You’ve asked your husband or partner to go food shopping in an effort to share the workload. So far, this is a great plan. He comes home with every concoction of sugary, fatty junk food that can be found on the supermarket shelves. What do you do? Maybe you decide that he simply can’t get it right so it’s yet another job you’ll have to do. Who are you punishing here? Yes you’ll bring home some healthier options, but how about providing him with a specific list and hoping for the best? Your first option only leaves you with more work, frustration and unhappiness while he’s off the hook and wishing you could simply ask for what you want.

This next example is something way too many moms can relate to. What happens when your child comes home with a complicated project that’s due in a few days? Is it really their project, or has it become yours? Of course you want your child’s project to be completed, nicely done and timely but many moms feel that if their child’s work will be seen in or outside the classroom, it needs their decorating touch. There are a few things going on here.

The first thing worth mentioning is how does your “involvement” affect your child? Sure the project may look award winning by the time you’re through but consider the long term consequences. Your child will be doing hundreds of projects during their school career. As they grow, the time involved, difficulty and requirements will only increase. If they’ve never had an opportunity to take full responsibility for their work, their effort and their time, how will it affect them later on? Picture your child in college. If he or she never had to take responsibility for their own assignments during school because you were always on hand to help, think about how this abrupt change of events will affect him or her now. Chances are, it will be a rude and uncomfortable awakening, leaving your child frustrated, overwhelmed and anxious.

Next, take a look at how it affects you. First of all, if you have more than one child, multiply the extra project time by how many children you have. If you have a few children, you’ve just given yourself a part time job!
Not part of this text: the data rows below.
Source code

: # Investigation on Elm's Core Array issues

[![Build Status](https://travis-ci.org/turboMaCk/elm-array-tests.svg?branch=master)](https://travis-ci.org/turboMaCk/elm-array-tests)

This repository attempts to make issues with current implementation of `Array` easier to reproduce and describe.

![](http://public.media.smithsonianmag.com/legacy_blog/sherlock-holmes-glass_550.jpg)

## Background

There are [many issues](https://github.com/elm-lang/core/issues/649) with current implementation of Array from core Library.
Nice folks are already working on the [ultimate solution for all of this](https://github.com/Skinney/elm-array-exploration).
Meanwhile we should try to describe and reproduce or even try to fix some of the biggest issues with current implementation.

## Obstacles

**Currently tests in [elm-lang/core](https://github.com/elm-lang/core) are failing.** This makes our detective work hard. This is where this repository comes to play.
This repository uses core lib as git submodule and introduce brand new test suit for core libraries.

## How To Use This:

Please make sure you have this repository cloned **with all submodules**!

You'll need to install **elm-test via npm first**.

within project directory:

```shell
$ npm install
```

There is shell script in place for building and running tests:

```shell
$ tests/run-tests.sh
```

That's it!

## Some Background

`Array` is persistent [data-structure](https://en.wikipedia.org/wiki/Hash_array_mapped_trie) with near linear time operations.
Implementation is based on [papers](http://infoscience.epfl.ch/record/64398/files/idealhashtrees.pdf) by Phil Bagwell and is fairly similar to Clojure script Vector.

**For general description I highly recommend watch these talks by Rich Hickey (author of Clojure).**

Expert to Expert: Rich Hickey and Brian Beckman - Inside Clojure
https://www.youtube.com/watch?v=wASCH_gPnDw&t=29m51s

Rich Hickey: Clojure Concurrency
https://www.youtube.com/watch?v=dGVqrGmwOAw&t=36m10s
The trick with ending micromanaging is to delegate the task and then let it go! Sure it may not be perfect or exactly the way you want it. But try to ask yourself this very deep, spiritual and philosophical question which can only be answered after careful though and consideration. Ready, the question is…..who cares? Chances are, no one cares but you. So for your health, well being and sanity, stop micromanaging; learn to delegate then let it go. Not only will you be happier, but so will everyone else.